What is needed: Gather all lines in the entries that include the word "Linux".

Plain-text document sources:

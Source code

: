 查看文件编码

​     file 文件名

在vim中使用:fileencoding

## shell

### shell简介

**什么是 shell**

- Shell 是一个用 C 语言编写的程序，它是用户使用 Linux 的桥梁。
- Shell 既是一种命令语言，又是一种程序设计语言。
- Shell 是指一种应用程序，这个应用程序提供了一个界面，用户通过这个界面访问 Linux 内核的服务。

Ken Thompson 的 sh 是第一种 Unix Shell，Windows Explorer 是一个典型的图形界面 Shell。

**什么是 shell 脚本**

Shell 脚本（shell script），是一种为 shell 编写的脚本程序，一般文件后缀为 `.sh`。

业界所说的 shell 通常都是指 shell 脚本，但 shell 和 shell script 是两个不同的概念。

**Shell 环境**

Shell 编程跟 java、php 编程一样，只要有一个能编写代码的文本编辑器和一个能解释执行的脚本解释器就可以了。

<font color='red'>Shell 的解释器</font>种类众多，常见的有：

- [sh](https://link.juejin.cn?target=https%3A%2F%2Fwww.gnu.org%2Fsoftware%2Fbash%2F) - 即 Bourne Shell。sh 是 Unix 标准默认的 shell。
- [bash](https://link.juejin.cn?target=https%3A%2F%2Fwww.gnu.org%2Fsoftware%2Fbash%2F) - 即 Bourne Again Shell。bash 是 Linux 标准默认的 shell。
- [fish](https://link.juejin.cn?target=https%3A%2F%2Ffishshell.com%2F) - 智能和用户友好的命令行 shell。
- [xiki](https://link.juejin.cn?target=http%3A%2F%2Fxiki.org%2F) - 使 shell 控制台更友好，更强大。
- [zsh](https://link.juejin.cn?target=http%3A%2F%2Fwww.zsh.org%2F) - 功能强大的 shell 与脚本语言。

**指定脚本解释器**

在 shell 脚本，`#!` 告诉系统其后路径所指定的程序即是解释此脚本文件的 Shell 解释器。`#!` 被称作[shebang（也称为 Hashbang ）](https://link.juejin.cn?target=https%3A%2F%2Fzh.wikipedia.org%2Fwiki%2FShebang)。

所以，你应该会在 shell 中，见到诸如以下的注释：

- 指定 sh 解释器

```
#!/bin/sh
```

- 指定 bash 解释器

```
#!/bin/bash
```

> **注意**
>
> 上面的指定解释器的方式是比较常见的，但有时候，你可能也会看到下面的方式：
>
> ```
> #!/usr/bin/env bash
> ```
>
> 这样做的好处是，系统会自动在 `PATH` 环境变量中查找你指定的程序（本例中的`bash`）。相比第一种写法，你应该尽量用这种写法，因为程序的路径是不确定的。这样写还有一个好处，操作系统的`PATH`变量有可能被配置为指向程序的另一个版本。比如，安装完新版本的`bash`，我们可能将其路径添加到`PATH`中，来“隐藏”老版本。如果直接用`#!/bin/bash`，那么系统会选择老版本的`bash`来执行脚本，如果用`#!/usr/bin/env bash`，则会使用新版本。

Answer:
- Shell 是一个用 C 语言编写的程序，它是用户使用 Linux 的桥梁。
- Shell 是指一种应用程序，这个应用程序提供了一个界面，用户通过这个界面访问 Linux 内核的服务。
- [bash](https://link.juejin.cn?target=https%3A%2F%2Fwww.gnu.org%2Fsoftware%2Fbash%2F) - 即 Bourne Again Shell。bash 是 Linux 标准默认的 shell。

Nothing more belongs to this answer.